RF power amplifiers are used in a variety of applications such as base stations for wireless communication systems, etc. The signals amplified by the RF power amplifiers often include signals that have a high frequency modulated carrier having frequencies in the 400 megahertz (MHz) to 60 gigahertz (GHz) range. The baseband signal that modulates the carrier is typically at a relatively lower frequency and, depending on the application, can be up to 300 MHz or higher.
RF power amplifiers are designed to provide linear operation without distortion. Input and output impedance matching circuits are used to match RF transistors that may have low input and output impedances (e.g., around 1 ohm or less for high power devices), to the impedance matching networks of an external device, such as a circuit board.

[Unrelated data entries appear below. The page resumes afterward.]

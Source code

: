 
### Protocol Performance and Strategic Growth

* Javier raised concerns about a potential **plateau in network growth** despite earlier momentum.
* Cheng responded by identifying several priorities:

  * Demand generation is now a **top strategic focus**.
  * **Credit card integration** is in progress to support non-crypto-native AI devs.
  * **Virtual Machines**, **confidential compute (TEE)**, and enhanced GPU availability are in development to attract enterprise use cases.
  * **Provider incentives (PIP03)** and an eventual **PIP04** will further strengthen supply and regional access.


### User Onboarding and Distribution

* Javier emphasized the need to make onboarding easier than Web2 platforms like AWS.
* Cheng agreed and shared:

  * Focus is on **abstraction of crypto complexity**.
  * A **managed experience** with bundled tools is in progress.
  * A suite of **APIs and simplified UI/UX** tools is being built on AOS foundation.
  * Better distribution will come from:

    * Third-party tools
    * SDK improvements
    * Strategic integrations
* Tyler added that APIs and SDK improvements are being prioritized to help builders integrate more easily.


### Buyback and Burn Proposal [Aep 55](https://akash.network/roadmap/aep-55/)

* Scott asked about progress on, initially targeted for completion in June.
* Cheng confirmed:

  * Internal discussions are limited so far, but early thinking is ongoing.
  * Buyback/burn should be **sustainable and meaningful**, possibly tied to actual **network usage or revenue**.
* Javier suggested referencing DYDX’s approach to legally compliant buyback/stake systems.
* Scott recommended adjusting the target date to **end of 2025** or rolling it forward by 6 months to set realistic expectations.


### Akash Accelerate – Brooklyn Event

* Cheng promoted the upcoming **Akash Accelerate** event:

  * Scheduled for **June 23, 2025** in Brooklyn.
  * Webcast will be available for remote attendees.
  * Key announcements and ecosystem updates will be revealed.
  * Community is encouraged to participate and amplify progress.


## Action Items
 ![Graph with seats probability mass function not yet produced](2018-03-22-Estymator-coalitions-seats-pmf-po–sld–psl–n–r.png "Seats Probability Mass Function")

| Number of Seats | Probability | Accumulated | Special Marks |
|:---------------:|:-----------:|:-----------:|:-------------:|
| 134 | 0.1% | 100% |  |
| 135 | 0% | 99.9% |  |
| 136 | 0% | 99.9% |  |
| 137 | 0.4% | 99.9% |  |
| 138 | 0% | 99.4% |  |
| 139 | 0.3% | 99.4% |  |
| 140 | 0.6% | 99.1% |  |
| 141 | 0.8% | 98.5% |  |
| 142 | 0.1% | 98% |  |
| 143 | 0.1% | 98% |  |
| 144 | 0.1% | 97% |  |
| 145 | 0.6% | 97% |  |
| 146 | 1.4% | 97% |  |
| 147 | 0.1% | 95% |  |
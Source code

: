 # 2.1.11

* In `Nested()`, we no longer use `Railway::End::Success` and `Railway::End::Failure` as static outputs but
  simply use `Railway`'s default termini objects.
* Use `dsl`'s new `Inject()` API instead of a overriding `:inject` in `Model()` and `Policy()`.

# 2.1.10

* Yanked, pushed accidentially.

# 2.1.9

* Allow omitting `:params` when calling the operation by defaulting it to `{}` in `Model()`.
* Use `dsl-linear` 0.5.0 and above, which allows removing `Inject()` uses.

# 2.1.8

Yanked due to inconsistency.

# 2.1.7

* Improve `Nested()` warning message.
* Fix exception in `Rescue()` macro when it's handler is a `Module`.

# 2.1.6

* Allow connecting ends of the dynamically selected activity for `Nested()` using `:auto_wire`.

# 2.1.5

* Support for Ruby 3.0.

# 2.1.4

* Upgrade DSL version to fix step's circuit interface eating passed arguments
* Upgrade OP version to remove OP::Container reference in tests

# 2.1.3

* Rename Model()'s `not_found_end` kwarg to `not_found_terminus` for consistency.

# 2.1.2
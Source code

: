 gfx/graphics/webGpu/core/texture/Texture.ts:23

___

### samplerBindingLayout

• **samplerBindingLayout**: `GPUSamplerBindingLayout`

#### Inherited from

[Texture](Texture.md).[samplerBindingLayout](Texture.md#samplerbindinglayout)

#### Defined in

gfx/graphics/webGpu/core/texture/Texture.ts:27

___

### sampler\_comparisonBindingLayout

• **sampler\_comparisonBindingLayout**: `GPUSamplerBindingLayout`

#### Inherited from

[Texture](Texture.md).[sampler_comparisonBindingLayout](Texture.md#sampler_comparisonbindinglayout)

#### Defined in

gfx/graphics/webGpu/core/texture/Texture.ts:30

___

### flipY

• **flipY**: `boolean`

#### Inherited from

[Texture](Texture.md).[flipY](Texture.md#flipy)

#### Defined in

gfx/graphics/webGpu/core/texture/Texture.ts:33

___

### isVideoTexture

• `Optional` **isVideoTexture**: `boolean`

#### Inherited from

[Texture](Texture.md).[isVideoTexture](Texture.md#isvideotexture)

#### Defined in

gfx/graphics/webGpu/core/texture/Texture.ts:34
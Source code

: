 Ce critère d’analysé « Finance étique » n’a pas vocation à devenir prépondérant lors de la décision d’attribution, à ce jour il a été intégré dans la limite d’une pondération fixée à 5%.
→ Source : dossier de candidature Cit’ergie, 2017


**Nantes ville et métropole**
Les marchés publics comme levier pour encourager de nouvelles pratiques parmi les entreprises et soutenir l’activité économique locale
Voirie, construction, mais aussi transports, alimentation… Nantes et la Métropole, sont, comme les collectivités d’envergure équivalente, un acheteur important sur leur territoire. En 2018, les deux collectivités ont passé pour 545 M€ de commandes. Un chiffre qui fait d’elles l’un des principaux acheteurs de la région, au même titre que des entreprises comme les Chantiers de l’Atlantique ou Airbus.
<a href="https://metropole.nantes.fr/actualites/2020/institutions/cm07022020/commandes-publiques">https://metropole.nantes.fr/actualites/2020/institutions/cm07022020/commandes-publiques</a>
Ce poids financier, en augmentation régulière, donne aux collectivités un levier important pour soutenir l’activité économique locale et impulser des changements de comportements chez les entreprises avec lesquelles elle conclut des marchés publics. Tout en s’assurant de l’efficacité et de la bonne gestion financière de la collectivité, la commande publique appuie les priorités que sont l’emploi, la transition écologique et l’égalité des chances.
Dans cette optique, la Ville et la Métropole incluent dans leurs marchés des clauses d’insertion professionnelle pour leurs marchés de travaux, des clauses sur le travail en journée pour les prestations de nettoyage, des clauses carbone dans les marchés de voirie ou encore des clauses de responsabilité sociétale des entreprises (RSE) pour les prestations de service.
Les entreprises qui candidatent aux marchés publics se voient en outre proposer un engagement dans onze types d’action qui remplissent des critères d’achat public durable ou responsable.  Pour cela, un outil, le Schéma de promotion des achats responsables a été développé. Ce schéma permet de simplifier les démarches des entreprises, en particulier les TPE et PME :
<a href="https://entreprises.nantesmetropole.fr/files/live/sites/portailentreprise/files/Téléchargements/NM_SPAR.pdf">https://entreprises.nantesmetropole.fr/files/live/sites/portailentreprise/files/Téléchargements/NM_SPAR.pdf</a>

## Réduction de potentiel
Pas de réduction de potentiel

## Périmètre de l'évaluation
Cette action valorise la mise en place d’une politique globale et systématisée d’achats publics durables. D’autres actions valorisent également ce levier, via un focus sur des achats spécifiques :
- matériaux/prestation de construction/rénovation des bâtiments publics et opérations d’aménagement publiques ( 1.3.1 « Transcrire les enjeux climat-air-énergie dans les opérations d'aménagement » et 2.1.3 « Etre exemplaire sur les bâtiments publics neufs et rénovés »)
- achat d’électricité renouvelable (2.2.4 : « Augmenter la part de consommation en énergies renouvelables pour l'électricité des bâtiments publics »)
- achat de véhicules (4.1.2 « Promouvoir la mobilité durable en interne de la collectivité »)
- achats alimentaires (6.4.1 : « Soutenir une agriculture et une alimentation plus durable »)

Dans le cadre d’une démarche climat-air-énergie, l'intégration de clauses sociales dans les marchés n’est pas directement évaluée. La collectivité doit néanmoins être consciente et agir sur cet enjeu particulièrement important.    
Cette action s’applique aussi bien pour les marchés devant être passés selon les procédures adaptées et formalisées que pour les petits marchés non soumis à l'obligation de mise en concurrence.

Class F amplifier configurations are gaining increased favor due to their highly efficient operation in modern RF applications. Class F amplifier design requires careful tuning of higher order harmonics. Power efficiency can be improved by incorporating harmonic tuning circuits in impedance matching circuit topology. One way to provide these harmonic tuning circuit is to etch patterns into an RF specific, low loss PCB (printed circuit board). The distributed nature of these matching networks and the high quality of the metallization and dielectric produces a highly efficient configuration. Unfortunately, these networks are also physically large, and the exact size of the elements depends on the dielectric constant of the PCB, the thickness of the PCB, and is inversely related to the frequency of operation. Other impedance matching techniques utilize a mix of high dielectric constant materials to implement the harmonic terminations in a space efficient manner and a lower dielectric constant material for the rest of the matching network. These implementations tend to be expensive and difficult to manufacture due to thermal mechanical concerns. Another impedance matching technique occurs at the package level and involves using bonding wires and chip capacitors to form the lumped elements that provide harmonic tuning. These configurations tend to exhibit high loss at both DC and RF, but can be made extremely compact, due to their “lumped” nature. The DC resistance of the series bond wires between the package and the die are not negligible, especially in high-power GaN applications in which the power densities can be extremely high and the number of bond wires that can fit on a pad are limited.